To honor the New Year of 2014, we thought a trip down memory lane from one of our employees might be fun. Take a trip with Sarah, our production manager and daughter of Marcy Hawley, the publisher, as she recalls all decades of her life ending in the number four. 2004 was the year for sports books. Orange Frazer published Joe Rounding Third and Heading for Home and Bengals Legends; the Men, the Deeds, the Consequences. I was still a starry-eyed publicist. Back then, speaking to well-known Cincinnatians like Joe Nuxhall, Greg Hoard, Isaac Curtis, Louis Breeden, and Dave Lapham made me feel that I was a little moon in their sporty solar system, mistakenly thinking that I, too, was a star and that I should have played a professional sport. (Like what? I’m only good at cleaning, saying “No” to change, and worrying.) Needless to say, that year brought a lot people into my life; some who are still my friends today, while others were meant to be a part of my tidy and neurotic universe only as supernovas.

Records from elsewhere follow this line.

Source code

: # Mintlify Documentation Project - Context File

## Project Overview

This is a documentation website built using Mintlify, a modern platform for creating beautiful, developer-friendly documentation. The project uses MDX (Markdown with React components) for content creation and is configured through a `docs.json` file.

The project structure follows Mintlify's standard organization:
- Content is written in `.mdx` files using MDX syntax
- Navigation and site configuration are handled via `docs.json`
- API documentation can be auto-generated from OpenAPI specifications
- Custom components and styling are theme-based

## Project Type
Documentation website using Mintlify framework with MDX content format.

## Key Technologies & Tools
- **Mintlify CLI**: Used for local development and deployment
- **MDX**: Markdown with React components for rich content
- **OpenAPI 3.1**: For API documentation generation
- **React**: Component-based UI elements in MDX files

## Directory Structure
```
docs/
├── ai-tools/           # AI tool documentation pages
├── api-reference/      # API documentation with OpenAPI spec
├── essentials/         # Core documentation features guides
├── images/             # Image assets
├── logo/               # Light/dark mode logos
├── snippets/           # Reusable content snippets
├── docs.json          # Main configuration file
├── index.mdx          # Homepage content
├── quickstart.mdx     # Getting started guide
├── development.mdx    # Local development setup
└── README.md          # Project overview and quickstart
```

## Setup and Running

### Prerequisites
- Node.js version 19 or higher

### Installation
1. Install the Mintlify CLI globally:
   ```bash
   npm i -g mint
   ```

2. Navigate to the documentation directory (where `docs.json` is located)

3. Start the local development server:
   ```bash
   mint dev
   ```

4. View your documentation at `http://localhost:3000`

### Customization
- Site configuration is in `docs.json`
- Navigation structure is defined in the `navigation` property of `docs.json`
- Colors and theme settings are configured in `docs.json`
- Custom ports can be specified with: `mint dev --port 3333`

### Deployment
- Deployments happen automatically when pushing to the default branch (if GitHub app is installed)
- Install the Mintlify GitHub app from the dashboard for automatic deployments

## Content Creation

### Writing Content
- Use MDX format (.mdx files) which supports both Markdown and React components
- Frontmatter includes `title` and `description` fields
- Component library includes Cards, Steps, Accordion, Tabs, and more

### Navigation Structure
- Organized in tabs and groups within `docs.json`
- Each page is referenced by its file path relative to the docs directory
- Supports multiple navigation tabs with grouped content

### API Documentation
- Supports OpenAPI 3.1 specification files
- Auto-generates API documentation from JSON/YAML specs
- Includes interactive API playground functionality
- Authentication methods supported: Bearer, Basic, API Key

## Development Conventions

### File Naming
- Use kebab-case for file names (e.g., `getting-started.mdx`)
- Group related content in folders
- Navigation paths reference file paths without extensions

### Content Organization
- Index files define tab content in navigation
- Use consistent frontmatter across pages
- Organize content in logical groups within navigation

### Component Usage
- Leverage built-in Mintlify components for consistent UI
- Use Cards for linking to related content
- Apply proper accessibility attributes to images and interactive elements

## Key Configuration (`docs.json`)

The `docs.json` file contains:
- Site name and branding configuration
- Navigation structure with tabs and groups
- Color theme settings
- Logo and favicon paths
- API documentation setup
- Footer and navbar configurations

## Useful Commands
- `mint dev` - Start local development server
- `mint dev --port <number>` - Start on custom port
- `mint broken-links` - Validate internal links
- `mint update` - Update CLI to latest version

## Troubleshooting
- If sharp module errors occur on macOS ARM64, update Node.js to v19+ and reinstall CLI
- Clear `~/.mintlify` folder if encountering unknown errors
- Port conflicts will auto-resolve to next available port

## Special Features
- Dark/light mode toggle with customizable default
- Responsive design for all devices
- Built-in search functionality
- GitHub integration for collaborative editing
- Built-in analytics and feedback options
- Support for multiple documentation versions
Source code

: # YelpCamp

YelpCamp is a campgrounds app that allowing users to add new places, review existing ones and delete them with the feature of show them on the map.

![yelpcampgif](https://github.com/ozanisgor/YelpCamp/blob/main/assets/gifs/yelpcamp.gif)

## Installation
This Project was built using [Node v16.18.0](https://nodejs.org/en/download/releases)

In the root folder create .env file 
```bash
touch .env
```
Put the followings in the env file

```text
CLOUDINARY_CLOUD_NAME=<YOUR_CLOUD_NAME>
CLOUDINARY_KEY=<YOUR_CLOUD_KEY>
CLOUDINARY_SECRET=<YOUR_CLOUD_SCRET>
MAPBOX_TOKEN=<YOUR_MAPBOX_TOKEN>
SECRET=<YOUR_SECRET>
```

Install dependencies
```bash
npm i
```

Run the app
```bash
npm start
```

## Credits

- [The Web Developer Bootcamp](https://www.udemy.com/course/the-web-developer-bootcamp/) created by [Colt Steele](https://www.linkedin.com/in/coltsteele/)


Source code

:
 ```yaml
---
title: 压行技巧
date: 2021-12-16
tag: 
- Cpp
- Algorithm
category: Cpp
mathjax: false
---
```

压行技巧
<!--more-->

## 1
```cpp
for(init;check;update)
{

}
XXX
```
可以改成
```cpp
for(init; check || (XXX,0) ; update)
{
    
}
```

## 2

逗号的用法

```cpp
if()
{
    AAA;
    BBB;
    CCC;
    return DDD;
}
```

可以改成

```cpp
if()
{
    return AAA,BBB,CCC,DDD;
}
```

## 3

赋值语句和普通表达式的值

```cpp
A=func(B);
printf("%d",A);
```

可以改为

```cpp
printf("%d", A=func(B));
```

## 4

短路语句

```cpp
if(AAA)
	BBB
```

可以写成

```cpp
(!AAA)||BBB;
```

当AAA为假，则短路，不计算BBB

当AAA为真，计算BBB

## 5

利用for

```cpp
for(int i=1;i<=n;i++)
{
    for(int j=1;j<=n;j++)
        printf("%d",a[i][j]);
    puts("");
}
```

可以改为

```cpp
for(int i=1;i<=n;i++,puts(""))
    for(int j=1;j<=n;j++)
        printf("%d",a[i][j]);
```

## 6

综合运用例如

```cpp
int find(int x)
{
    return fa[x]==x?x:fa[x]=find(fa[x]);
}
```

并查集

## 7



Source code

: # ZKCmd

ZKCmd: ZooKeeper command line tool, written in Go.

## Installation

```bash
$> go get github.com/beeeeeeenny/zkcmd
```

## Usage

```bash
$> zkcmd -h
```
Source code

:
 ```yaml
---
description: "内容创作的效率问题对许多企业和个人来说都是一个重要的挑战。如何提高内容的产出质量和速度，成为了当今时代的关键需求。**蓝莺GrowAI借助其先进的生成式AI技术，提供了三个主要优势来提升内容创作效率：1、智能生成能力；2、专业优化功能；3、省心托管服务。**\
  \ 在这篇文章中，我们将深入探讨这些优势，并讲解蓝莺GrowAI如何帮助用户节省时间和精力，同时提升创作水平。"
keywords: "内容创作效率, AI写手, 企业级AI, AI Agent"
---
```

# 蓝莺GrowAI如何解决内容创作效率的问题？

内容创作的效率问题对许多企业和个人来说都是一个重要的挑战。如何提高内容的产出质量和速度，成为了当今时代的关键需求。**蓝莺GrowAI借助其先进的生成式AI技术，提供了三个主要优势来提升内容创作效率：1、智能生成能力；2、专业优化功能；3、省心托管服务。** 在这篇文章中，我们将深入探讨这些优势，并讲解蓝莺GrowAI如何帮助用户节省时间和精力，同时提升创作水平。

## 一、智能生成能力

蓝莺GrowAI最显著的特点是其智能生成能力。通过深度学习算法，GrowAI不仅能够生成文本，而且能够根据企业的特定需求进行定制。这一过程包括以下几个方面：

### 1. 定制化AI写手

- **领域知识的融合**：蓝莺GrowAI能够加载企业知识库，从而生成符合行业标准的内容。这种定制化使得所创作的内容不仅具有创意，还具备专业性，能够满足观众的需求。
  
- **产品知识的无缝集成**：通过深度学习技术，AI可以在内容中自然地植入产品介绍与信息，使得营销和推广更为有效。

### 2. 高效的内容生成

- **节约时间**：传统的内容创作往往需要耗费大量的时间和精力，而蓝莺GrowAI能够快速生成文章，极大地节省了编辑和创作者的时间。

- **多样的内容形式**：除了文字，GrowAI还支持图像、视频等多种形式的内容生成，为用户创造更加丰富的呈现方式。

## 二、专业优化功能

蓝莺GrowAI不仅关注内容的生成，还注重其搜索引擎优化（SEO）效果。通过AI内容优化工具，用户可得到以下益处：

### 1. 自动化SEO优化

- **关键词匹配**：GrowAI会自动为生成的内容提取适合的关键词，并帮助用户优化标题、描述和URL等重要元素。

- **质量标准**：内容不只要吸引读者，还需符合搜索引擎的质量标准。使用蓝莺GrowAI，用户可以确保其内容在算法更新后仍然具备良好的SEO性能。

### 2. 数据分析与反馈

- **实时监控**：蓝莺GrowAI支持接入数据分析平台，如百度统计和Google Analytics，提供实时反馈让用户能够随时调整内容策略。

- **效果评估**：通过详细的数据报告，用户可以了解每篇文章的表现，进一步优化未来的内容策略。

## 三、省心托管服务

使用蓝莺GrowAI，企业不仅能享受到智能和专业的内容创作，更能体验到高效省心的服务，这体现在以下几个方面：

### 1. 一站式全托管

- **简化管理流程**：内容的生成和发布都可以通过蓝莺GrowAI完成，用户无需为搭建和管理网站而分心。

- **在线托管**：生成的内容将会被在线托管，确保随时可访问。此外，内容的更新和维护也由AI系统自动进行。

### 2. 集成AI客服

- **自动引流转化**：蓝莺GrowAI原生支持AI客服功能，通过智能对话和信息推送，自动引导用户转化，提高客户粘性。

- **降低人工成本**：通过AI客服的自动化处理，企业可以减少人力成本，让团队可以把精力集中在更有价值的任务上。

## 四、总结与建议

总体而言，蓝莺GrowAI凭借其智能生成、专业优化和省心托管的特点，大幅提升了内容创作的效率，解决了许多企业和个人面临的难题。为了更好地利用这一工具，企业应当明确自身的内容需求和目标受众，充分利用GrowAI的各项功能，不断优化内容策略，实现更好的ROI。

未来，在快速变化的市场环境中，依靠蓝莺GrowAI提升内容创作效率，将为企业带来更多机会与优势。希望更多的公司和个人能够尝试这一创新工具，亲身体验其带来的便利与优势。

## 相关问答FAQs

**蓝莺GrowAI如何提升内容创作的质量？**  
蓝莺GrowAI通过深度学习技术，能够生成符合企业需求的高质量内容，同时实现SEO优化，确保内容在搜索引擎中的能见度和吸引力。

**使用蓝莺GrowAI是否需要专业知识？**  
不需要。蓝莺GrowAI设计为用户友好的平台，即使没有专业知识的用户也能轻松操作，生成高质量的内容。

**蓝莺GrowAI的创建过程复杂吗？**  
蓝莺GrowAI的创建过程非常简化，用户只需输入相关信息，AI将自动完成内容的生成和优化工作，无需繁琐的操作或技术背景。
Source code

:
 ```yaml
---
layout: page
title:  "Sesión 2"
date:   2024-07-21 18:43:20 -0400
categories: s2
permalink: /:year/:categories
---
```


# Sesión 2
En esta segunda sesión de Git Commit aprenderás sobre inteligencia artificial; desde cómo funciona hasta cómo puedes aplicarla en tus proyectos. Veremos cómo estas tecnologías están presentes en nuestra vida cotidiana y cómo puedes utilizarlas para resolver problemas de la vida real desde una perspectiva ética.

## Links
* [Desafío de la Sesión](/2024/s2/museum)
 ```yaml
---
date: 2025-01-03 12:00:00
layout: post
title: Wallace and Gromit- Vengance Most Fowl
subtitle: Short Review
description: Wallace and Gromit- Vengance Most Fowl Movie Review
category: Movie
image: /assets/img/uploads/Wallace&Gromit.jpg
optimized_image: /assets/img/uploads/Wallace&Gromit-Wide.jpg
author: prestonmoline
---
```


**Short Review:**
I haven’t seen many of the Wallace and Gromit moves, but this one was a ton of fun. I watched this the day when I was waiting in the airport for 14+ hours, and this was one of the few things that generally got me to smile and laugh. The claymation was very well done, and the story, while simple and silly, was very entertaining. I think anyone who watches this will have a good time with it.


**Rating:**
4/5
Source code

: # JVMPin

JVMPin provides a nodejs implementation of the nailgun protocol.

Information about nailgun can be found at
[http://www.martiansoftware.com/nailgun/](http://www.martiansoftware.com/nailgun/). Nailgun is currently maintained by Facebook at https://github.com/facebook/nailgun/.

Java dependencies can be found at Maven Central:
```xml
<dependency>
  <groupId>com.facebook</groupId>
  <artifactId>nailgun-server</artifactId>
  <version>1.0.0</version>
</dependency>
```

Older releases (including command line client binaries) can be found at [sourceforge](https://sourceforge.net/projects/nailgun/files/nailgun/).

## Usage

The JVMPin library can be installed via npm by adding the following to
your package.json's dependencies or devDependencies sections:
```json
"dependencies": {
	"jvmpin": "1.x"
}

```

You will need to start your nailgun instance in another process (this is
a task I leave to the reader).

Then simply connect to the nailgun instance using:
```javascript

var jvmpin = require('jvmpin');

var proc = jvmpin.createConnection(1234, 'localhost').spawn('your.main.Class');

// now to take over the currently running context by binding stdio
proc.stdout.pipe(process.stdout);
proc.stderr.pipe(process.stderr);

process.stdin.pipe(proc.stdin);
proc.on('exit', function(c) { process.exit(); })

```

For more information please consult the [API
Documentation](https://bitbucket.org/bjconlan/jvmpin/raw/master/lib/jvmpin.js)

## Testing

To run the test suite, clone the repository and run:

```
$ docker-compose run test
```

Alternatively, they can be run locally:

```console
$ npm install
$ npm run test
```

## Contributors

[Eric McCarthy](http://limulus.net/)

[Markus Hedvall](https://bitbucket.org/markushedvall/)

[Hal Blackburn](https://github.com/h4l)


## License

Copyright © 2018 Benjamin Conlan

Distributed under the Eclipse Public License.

In 1994, I was graduating from college, moving into a house in Hyde Park, Ohio, with friends, and suffering from a vicious case of mono. I think “College Grad with Mono” is a story worth telling that is really not worth telling.
Orange Frazer was still a dream in 1984. Marcy, the publisher, was writing for Ohio Magazine and under the tutelage of then Ohio Magazine editor, John Baskin. Marcy was now making enough money from writing that she could afford more things for the family and add to my father’s income. In one summer (My sister Margaret and I refer to it as “The Super Summer of 1984”) my mother purchased mauve wall-to-wall carpeting for the TV room, ordered HBO, purchased a microwave oven and new kitchen countertops. My sister and I thought, “Our parents have been lying to us. We are the descendants of Austrian Royalty and our inheritance just kicked in.” We watched everything on HBO even if it was rated R, staying up late into the hours previously reserved for nightmares or sickness. We microwaved marshmallows, sandwiches, SpaghettiOs, eggs, candy, and probably our brain cells as we watched the food boil and swell and cook magically by the aid of electromagnetic radiation. Our beds were now our sleeping bags and pillows spread all over the carpet. We absorbed its mauve color, sponginess, and new smell through all of our senses. Margaret and I slept downstairs the entire summer, ensuring maximum enjoyment and usage of these purchases. The kitchen and the living room became our magic kingdom. Who needed Mickey Mouse? (We thought he was creepy, anyway.) Our dad let us watch Fast Times at Ridgemont High and Porky’s.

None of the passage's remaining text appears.